Ben and Julian are first cousins, close since they were kids, but incommunicado after Julian said Ben’s wife was a cruel bitch. Turns out Julian was right, but even after the nasty divorce, they haven’t spoken a word to each other. I’ve never met Ben’s ex-wife, but the stories about her are many.

“So who are we meeting here? Some new hotties for the ravishing?”

“No. This guy Ty. We’re going to ruin him.”

“Sounds fun.”

The film is still playing on infinite loop in my hand, the endless procession of gaunt faces, faces of those who have given up, faces waiting for release, and all at once I’m exhausted, just fed up with it all, my stupid pranks, the manipulations, the whole world. In that moment, I envy those starving children, wish for the loving embrace of deprivation, madness, the slowing of the blood. I sink back into the booth, hoping, praying that I’ll continue to sink, the cushion enveloping, smothering me, pushing itself into my mouth, my nose, my eyes, cutting off the world, delivering me from life.

“You okay?”

“I’m so tired,” I say.

“You look like you ate some bad oysters.”

“What’s the point? I mean, what’s the fucking point of it all?” I turn off the DVD player. “We all turn to dust and bones eventually. President or poet, it doesn’t matter. At some point even I’ll be gone. Whether it’s the Big Crunch or the heat death of the universe, we all go back to atoms, to nothingness.”

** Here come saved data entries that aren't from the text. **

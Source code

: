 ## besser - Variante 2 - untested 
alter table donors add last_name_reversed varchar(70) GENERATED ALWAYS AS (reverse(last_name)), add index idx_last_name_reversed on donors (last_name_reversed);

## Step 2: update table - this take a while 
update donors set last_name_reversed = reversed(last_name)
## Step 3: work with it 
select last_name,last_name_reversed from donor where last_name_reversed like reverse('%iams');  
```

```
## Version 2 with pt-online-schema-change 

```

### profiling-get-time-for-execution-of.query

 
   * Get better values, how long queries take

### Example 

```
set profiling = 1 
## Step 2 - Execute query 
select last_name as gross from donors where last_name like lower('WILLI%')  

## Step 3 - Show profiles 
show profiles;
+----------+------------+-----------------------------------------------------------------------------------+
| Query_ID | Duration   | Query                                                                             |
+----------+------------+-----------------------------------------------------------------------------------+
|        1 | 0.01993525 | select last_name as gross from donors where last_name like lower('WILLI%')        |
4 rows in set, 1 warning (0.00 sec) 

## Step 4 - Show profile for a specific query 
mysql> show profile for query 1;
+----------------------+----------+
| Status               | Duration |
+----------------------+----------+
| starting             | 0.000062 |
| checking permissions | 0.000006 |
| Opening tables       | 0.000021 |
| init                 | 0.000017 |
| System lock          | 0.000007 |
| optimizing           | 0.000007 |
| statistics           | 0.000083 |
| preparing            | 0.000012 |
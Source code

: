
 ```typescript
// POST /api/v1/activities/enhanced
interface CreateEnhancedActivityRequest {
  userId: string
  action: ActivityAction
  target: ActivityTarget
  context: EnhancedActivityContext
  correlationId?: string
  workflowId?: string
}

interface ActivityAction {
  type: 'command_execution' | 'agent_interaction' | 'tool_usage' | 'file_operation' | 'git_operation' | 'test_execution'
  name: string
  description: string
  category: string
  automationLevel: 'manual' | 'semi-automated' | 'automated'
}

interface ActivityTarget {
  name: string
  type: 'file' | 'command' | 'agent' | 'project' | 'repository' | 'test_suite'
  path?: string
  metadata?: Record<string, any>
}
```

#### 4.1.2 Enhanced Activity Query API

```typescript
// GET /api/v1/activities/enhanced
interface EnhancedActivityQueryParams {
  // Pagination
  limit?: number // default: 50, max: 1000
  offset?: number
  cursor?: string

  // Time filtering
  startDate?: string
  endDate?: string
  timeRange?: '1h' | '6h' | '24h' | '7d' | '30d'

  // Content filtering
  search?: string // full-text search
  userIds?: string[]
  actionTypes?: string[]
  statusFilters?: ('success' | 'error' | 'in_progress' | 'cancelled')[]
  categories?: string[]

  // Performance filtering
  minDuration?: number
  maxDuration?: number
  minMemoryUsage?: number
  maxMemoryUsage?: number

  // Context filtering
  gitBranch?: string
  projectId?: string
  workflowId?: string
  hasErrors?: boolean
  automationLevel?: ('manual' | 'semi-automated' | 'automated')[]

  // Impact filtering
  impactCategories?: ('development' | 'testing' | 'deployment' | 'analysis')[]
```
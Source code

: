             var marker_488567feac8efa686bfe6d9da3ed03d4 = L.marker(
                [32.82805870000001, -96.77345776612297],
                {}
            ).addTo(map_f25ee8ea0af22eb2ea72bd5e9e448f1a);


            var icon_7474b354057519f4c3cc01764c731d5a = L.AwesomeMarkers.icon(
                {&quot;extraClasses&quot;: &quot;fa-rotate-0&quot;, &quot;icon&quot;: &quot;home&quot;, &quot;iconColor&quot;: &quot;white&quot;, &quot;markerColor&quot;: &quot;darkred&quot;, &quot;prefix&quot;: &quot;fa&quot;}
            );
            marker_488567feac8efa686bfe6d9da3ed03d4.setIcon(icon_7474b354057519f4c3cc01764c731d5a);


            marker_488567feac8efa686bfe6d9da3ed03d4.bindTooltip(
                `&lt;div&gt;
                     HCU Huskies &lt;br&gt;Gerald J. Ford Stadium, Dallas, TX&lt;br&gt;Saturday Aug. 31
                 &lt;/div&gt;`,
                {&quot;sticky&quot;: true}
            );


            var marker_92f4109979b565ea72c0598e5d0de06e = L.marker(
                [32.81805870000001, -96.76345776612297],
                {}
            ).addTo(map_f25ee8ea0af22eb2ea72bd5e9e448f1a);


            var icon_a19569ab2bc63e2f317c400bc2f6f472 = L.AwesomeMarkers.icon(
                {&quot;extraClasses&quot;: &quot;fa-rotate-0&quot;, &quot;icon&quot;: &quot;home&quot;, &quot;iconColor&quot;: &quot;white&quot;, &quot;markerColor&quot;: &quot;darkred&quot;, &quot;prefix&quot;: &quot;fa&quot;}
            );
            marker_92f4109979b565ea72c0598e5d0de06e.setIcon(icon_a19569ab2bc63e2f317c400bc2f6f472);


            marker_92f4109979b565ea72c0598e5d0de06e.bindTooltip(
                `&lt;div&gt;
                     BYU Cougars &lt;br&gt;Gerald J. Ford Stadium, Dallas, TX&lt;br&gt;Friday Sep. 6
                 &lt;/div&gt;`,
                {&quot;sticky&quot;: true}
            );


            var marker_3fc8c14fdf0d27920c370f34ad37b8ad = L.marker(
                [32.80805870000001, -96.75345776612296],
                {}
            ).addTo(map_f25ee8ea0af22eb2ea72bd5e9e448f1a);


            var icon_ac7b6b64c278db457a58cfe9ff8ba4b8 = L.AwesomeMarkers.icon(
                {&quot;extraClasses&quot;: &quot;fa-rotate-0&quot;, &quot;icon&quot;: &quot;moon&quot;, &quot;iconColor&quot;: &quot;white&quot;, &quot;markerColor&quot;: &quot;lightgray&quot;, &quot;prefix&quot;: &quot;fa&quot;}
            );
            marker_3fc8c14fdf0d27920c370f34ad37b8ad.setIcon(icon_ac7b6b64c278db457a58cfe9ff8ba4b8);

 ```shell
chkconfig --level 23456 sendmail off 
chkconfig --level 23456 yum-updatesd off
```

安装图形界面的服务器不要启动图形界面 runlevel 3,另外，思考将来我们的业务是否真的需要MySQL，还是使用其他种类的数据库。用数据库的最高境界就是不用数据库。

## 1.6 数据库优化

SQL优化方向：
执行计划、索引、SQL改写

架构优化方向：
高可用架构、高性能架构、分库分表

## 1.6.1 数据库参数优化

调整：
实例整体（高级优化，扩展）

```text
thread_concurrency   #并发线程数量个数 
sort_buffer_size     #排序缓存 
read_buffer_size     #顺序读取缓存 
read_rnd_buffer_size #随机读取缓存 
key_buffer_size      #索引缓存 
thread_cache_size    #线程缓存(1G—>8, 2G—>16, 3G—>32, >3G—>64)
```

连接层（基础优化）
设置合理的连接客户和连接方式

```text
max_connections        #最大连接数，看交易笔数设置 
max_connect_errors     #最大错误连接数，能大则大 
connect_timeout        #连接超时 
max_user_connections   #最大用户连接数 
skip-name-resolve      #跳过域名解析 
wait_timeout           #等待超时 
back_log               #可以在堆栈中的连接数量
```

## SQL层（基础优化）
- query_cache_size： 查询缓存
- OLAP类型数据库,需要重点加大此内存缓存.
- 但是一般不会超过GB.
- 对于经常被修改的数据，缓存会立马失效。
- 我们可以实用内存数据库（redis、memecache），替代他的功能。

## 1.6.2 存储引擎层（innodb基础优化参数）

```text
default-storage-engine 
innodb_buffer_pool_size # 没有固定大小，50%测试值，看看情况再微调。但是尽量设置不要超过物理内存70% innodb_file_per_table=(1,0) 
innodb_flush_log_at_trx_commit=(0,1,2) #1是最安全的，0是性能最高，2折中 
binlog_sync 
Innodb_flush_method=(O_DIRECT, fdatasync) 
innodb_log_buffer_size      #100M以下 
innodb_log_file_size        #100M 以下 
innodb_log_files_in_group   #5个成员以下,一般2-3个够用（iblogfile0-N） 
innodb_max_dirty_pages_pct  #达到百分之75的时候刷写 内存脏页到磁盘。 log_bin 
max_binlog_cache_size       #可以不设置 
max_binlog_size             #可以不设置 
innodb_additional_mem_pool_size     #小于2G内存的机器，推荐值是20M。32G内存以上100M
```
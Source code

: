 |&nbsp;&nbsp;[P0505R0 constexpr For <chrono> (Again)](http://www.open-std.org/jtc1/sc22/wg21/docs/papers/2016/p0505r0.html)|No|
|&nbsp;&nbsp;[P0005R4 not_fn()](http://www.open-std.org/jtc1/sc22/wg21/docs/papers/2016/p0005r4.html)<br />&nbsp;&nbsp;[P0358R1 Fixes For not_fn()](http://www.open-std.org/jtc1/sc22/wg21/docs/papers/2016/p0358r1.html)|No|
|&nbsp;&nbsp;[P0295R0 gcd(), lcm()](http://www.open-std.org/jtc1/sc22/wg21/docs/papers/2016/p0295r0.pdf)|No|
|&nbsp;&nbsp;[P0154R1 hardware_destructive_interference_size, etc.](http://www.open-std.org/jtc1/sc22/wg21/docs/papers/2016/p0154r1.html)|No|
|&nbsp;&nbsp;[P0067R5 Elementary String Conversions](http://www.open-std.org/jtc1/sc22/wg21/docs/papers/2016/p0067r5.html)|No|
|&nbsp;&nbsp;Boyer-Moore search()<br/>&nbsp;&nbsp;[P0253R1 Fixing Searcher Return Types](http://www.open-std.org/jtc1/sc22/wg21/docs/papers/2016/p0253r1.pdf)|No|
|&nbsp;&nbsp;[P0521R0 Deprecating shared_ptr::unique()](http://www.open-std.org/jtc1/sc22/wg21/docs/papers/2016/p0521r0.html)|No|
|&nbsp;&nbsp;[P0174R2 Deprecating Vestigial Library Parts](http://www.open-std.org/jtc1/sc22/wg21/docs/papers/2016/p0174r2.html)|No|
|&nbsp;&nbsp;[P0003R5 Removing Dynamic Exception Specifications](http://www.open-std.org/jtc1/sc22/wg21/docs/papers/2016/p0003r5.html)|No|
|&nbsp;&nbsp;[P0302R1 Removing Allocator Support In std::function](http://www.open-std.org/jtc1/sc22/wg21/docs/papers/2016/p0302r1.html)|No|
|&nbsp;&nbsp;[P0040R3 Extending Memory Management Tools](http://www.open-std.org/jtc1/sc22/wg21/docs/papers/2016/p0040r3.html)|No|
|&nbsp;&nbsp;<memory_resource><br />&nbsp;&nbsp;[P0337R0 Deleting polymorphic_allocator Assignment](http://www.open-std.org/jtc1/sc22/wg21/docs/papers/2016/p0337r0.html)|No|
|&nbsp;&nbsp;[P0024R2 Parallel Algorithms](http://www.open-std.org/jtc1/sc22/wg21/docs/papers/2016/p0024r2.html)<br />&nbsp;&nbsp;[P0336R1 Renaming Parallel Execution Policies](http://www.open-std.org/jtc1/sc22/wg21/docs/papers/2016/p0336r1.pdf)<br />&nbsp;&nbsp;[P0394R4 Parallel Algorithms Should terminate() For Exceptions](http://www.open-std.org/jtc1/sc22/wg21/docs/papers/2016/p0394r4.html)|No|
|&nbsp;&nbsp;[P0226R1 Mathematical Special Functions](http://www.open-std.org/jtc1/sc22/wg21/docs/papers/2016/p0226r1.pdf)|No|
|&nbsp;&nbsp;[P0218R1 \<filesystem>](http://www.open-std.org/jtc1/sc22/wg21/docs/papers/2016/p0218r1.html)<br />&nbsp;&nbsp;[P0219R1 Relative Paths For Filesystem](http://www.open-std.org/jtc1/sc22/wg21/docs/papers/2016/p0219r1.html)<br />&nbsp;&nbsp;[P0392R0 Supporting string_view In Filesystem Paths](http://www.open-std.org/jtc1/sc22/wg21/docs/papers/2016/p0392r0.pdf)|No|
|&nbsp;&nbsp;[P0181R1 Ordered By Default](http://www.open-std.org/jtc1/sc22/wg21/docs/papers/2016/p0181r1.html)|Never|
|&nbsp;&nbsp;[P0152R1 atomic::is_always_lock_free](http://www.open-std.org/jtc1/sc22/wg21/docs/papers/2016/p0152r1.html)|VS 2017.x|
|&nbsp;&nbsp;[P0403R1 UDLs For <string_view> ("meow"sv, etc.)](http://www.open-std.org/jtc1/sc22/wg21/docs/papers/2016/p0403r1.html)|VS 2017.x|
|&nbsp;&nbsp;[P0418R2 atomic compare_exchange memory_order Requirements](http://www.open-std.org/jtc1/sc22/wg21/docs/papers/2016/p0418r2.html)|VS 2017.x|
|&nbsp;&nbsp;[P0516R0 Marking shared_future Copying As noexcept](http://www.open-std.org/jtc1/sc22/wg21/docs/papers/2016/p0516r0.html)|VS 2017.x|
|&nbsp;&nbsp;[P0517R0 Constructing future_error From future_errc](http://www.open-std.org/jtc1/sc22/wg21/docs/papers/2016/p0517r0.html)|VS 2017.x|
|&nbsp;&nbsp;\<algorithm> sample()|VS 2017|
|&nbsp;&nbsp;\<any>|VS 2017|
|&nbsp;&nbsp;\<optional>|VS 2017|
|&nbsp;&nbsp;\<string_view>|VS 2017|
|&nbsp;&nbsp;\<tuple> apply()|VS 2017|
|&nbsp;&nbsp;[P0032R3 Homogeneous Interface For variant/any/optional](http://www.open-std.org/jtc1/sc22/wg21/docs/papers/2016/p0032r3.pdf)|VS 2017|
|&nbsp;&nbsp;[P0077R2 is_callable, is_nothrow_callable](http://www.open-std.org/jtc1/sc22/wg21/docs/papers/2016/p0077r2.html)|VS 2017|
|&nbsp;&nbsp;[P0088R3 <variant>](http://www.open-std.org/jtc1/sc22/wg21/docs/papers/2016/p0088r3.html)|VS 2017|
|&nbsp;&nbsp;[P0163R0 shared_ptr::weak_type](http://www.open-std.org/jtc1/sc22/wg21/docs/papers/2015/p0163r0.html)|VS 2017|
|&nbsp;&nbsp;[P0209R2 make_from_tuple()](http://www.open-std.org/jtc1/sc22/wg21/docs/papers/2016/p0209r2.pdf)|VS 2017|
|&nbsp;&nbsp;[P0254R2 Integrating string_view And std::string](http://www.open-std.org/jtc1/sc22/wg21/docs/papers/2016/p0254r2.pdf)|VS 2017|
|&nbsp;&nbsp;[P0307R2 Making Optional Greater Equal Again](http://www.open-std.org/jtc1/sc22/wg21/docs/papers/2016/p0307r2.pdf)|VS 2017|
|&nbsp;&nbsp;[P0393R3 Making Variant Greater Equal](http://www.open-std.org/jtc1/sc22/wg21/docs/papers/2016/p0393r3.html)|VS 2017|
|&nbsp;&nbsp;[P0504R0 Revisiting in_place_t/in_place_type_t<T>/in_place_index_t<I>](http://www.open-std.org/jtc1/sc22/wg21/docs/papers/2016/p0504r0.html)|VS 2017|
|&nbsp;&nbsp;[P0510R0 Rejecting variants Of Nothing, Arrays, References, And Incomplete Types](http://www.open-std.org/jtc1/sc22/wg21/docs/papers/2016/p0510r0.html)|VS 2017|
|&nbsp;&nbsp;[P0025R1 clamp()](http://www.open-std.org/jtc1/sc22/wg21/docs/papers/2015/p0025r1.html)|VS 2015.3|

“Death comes for us all someday,” Ben says.

“Life’s a tale told by an idiot,” I say, “full of sound and fury, signifying nothing.”

“Bullshit,” Ben says, smacking the table with an open palm. “I don’t buy that at all. This existence
does
matter, however short it might be. We all have a role to play, and it’s how we play that role that gives our lives meaning.”